Naturally, these needs could be met by purchasing APIs from major model providers, but that presents a significant hurdle:

Cost. If used frequently for chat and tool calling, the expenses can skyrocket.

Admittedly, cost is the only real issue, but it’s sufficient to deter me from using those raw APIs. For GitHub Copilot, however, student discounts provide unlimited access to base models like GPT-4.5GPT-4.5 and a generous quota for premium models.

Billing Model

The keyword here is “request quota.” GitHub Copilot’s billing model differs from typical provider APIs. While providers like OpenAI or Anthropic usually charge based on token count, GitHub Copilot (for individuals/students) effectively operates on a “per-request” basis (refer to Billing Standards). This means for complex tasks—like code completion or snippet generation—Copilot’s cost is much lower than token-based APIs, which might consume thousands of tokens per turn. (Of course, I wouldn’t use a coding-oriented Copilot account for casual life chats).

In this “per-request” framework, my goal is to use GitHub Copilot in Neovim to balance utility (accessing high-end models like Claude-Opus-4.5 or GPT-5.2-codex for complex problems) with cost-efficiency.

The Solution

While GitHub does not provide an official Copilot Chat plugin for Neovim (only the autocomplete plugin exists, with community lualua implementations), the community has stepped up with excellent alternatives like CopilotChat.nvim and avante.nvim. These plugins generally follow a consistent approach:

Use public GitHub OAuth authentication to log into Copilot services.
Reverse-engineer the Copilot Chat API used in VSCode to implement a Neovim client.

Since these plugins aim to support multiple backends, they are abstracted into:

Frontend: Neovim UI.
Adapter Layer: An abstracted structure for sending and receiving messages.
Backend: Specific providers (OpenAI, Anthropic, GitHub Copilot, etc.).

This architecture allows for flexibility and code reuse; once the Copilot Chat API is reversed, as long as an OAuth token is obtained, the adapter and frontend logic remain the same.

However, because Copilot Chat’s billing model (per-request) differs from standard APIs (per-token), specific issues arise.

Issues

I personally prefer using CopilotChat.nvim as my client due to its clean design, restrained functionality (focusing on coding assistance rather than being a full agent), and support for the latest tool-calling APIs.

Dynamic Model Selection

The first issue involves “Dynamic Model Selection.” As a hub for various models, GitHub introduced this feature in the latest Copilot Chat API to encourage the use of advanced models while managing server load (see Auto Model Selection).
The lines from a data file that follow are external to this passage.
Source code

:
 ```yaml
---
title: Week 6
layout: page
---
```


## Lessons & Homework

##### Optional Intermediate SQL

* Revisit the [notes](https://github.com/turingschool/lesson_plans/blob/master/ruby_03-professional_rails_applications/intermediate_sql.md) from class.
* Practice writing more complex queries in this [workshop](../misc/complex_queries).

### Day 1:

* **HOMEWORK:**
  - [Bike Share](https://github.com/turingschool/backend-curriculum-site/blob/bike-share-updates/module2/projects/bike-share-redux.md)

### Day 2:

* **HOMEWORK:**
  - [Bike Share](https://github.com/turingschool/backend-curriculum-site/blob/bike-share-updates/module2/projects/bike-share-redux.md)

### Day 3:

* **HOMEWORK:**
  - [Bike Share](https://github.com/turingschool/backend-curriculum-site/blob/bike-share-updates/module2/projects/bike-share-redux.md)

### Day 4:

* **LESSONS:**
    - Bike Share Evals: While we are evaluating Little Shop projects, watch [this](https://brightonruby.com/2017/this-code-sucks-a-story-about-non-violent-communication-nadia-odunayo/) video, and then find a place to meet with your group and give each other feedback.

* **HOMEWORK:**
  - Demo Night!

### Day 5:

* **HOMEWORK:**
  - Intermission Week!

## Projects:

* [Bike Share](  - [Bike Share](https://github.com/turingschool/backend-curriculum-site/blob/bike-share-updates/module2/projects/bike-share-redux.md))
Its current behavior is:

The user selects the AutoAuto option in model selection.
The server evaluates current usage and task complexity to return a specific model (e.g., GPT-5.2, Claude-Sonnet-4.5).
The client uses this model for that specific session request.

Remark

GitHub has stated that this routing will become increasingly intelligent, evaluating task complexity to select the most appropriate model. In the source code of the latest vscode-copilot-chat, we can already see AutoModeRouterUrlAutoModeRouterUrl configurations marked as advanceadvance or experimentalexperimental (source), along with related logic and issues. Since these are experimental and subject to change, we will set them aside for now.

Remark

This behavior is unique to GitHub Copilot. Standard API providers don’t dynamically schedule models like this. For Copilot users, this feature is a vital “cost-saving” mechanism because premium models often complete tasks in fewer turns, and diverted premium models are billed at a discount compared to explicitly selecting them.

Analysis and Solution

Because standard APIs lack this feature, community Neovim plugins often overlook it, preventing users from benefiting from dynamic model selection.

The fix is simple: patch the plugin. For the frontend, I suggest mirroring VSCode’s behavior by adding autoauto as a model option. For the backend, we need to analyze VSCode’s network traffic to understand the request flow.

Warning

Reverse-engineering “Dynamic Model Selection” may violate GitHub Copilot’s Terms of Service. Please assess the risks yourself. This article is for technical research and educational purposes only and does not constitute legal advice.

Warning

Capturing VSCode packets is straightforward: set Http: ProxyHttp: Proxy to a tool like Charles, Fiddler, or Proxyman, and set Http: Proxy SupportHttp: Proxy Support to onon.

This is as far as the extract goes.